The Secretary of State talked about real optimism. I do not find evidence of that optimism among organisations in Wales. Perhaps he finds it somewhere in the depths of the Welsh Office. A recent Welsh CBI survey of industrial trends said that in the past four months 68 per cent. of manufacturing firms had reduced employment, and only 8 per cent. had taken on more employees. It continued: This points to sharply falling employment and on a more extensive basis that is suggested by the preceding two surveys". The Government have now talked for a year about economic recovery. In June last year, the Secretary of State assured his party faithful that recovery was absolutely certain. Today, he talked of real optimism. The unemployment figures do not confirm that.
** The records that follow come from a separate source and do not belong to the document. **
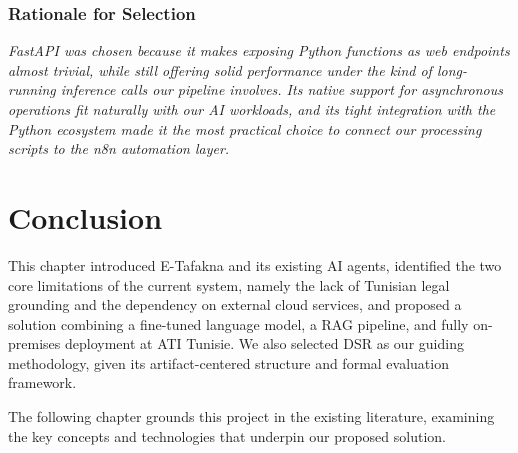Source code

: \subsubsection*{Rationale for Selection}

{\itshape FastAPI was chosen because it makes exposing Python functions as web endpoints 
almost trivial, while still offering solid performance under the kind of 
long-running inference calls our pipeline involves. Its native support for 
asynchronous operations fit naturally with our \ac{AI} workloads, and its 
tight integration with the Python ecosystem made it the most practical choice 
to connect our processing scripts to the n8n automation layer.}

\section{Conclusion}

This chapter introduced E-Tafakna and its existing \ac{AI} agents, identified the
two core limitations of the current system, namely the lack of Tunisian legal
grounding and the dependency on external cloud services, and proposed a solution
combining a fine-tuned language model, a \ac{RAG} pipeline, and fully on-premises
deployment at \ac{ATI} Tunisie. We also selected \ac{DSR} as our guiding methodology,
given its artifact-centered structure and formal evaluation framework.

The following chapter grounds this project in the existing literature, examining
the key concepts and technologies that underpin our proposed solution.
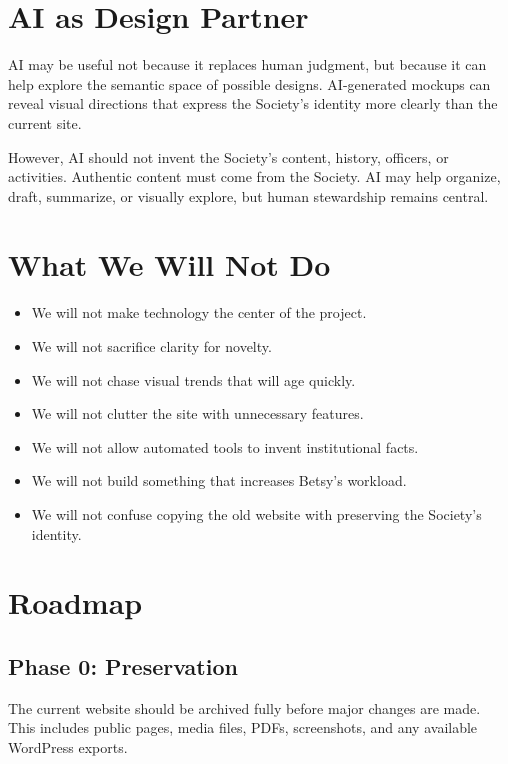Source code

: \documentclass[11pt]{article}
\begin{document}
\section{AI as Design Partner}

AI may be useful not because it replaces human judgment, but because it can help explore the semantic space of possible designs. AI-generated mockups can reveal visual directions that express the Society's identity more clearly than the current site.

However, AI should not invent the Society's content, history, officers, or activities. Authentic content must come from the Society. AI may help organize, draft, summarize, or visually explore, but human stewardship remains central.

\section{What We Will Not Do}

\begin{itemize}[leftmargin=2em]
    \item We will not make technology the center of the project.
    \item We will not sacrifice clarity for novelty.
    \item We will not chase visual trends that will age quickly.
    \item We will not clutter the site with unnecessary features.
    \item We will not allow automated tools to invent institutional facts.
    \item We will not build something that increases Betsy's workload.
    \item We will not confuse copying the old website with preserving the Society's identity.
\end{itemize}

\section{Roadmap}

\subsection{Phase 0: Preservation}

The current website should be archived fully before major changes are made. This includes public pages, media files, PDFs, screenshots, and any available WordPress exports.
\end{document}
The question that the 175,000 unemployed in Wales are now asking is how long will it be before they can go back to work and provide for themselves, for their families and for their people.

There can be no real improvement in unemployment, housing, educational services, social services or a whole range of other services which have been adversely affected by the Government without a change in Government policy for the whole of Britain. Opposition Members, certainly Labour Members, and the trade union movement are seeking such a change and have spelt out what the change should be, what it will cost and how the costs will be met.

Despite the Secretary of State's words, unemployment remains the greatest social evil of our time. The Government have failed Wales, the Secretary of State has failed Wales and Conservative Back Benchers, by their meek acquiescence, have compounded that failure.